As far as I'm aware, Mnemonikey is the first of its kind, rhyming only with the related but conceptually different passphrase2pgp tool, from which I drew my original inspiration. A related tool is trezor-agent, which allows users to access their Bitcoin and PGP keys from a single hardware device. However, trezor-agent has a number of drawbacks which Mnemonikey improves upon. Namely, you don't need a Trezor or Ledger to use Mnemonikey.

Mnemonikey Features

  • Keys are derived using modern secure algorithms (Argon2id and HKDF).
  • Recovery phrases include a version number to guarantee forwards-compatibility and long-term safety of your backup.
  • Phrases are encoded with a custom high-density wordlist with stronger guarantees than BIP39.
  • Phrases include a checksum to confirm you entered the phrase correctly.
  • Supports encrypted phrases. This is a different mechanism from BIP39 - you can change or remove the password at any time.
  • Easily auditable small code footprint: only 3800 lines of source code, plus 13,700 lines of code from dependencies. Less complexity --> less risk.
  • Reproducible builds for security guarantees.
  • Supports subkey cycling
  • Fancy colored output (Let's be honest, this is the most important feature 🎉)

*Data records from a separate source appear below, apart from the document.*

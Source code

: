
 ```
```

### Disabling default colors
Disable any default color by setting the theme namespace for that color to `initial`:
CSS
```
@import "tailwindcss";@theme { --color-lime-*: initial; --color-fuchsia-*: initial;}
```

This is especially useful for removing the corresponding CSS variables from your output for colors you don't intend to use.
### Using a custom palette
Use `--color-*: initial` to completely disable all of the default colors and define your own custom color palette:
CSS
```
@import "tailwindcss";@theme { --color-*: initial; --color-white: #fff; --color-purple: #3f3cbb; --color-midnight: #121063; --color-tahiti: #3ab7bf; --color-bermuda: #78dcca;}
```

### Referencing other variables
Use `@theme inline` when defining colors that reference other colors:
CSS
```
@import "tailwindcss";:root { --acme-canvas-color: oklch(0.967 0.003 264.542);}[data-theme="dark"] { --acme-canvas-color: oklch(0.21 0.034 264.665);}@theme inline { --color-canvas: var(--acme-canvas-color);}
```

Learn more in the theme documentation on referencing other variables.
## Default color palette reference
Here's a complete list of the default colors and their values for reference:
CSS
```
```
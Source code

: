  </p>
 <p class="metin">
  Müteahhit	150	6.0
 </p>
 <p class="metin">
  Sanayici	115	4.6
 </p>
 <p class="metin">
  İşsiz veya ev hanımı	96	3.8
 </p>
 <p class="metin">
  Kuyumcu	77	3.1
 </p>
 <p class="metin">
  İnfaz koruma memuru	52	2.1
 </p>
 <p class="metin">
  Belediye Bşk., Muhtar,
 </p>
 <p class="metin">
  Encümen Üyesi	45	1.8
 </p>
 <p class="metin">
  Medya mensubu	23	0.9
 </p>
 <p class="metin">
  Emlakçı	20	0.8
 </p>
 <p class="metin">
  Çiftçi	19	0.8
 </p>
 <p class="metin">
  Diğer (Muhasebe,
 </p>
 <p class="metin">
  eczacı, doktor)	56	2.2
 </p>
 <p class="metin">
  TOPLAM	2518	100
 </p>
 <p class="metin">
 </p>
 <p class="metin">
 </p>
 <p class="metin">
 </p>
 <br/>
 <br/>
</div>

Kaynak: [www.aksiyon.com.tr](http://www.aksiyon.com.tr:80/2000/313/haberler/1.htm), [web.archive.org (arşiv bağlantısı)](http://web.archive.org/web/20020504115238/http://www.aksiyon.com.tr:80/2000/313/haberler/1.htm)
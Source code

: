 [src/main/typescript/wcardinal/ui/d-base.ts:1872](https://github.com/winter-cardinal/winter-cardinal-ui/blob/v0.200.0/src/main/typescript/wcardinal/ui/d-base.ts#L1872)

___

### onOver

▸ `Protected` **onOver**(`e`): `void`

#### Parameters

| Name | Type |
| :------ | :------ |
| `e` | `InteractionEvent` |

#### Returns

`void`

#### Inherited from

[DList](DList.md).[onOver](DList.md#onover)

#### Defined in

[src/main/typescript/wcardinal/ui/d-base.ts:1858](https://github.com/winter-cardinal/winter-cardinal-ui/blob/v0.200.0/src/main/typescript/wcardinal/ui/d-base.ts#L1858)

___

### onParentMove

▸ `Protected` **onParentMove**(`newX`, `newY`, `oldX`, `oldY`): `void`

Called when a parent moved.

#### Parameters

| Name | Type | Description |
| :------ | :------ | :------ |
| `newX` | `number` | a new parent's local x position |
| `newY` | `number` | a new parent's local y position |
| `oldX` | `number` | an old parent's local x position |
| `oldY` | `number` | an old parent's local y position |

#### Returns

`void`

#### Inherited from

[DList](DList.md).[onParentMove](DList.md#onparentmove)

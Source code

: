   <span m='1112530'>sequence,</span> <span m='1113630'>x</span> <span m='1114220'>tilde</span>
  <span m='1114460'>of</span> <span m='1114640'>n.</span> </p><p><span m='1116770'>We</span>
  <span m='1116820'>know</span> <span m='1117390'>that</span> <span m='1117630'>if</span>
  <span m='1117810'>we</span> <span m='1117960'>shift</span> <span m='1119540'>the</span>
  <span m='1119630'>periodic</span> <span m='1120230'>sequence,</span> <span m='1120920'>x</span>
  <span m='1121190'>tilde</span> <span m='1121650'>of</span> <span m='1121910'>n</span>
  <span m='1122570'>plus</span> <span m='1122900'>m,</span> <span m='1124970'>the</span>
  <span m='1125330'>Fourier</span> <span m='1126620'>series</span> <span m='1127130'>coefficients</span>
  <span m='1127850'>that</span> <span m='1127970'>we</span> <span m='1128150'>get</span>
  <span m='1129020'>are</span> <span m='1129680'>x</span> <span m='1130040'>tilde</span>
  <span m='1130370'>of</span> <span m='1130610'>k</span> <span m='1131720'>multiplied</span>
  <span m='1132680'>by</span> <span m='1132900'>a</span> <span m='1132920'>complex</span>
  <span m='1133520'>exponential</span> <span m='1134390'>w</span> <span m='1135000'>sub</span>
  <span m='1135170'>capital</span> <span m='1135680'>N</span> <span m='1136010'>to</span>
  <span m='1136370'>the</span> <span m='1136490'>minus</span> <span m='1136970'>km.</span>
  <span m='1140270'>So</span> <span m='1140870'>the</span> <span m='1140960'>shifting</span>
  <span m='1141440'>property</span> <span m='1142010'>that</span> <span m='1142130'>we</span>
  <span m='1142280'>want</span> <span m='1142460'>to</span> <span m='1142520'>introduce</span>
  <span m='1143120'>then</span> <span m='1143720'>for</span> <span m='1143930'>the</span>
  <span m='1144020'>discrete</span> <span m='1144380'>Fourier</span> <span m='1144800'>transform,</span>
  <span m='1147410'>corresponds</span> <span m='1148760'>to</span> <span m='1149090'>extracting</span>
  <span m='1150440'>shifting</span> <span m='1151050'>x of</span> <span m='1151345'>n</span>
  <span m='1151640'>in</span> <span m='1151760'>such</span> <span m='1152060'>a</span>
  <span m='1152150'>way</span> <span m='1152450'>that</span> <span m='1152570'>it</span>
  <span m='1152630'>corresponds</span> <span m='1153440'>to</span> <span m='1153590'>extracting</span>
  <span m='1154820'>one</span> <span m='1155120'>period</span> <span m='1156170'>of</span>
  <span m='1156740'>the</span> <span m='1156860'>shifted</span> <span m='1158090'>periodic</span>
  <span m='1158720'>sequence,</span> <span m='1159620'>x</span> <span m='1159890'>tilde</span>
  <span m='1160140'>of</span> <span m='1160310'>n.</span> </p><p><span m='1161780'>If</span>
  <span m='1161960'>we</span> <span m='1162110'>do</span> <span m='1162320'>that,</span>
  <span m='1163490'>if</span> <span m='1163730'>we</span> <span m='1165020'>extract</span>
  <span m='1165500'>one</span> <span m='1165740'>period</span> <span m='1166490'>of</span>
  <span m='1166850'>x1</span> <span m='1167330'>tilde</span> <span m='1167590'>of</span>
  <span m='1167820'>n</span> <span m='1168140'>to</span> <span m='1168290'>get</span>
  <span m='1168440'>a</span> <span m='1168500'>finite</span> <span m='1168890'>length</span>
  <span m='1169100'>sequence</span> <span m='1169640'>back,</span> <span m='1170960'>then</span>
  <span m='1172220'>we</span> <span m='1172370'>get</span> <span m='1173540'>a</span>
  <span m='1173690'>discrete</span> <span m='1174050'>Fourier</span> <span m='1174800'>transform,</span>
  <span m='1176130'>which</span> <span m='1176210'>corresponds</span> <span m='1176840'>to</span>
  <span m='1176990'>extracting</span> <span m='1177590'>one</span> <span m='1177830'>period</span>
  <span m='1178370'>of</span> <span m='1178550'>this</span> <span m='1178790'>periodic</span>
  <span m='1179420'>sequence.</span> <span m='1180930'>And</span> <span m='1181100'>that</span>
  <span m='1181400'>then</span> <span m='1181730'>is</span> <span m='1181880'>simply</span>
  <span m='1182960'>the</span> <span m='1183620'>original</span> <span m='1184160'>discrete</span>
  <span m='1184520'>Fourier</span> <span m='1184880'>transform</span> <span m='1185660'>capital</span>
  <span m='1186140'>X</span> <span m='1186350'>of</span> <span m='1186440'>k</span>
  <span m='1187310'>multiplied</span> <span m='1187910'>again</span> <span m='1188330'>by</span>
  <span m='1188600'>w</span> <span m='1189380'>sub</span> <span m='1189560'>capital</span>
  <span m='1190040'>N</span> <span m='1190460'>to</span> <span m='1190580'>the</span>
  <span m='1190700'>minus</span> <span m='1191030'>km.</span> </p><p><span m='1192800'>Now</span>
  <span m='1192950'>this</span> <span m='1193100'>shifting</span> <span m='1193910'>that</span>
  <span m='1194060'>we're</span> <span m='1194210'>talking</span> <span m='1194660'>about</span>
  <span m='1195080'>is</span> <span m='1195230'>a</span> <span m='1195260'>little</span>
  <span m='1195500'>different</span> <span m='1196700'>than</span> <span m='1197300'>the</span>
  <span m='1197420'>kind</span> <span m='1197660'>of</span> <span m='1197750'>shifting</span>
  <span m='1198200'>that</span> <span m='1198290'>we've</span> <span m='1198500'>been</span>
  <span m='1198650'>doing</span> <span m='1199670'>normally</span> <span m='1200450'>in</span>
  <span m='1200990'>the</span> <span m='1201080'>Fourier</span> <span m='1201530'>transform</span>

This first release marks a point which I feel is suitable for a v1 release, but before then I'm sending out some feedback requests in various communities to ask for final feedback and, for those most interested, testing of the library and/or CLI tool. I'd greatly appreciate any opinions, code review, or firsthand testing <3
For a detailed specification and elaboration, see the Mnemonikey README.
I always wondered why a tool like this doesn't exist, very cool!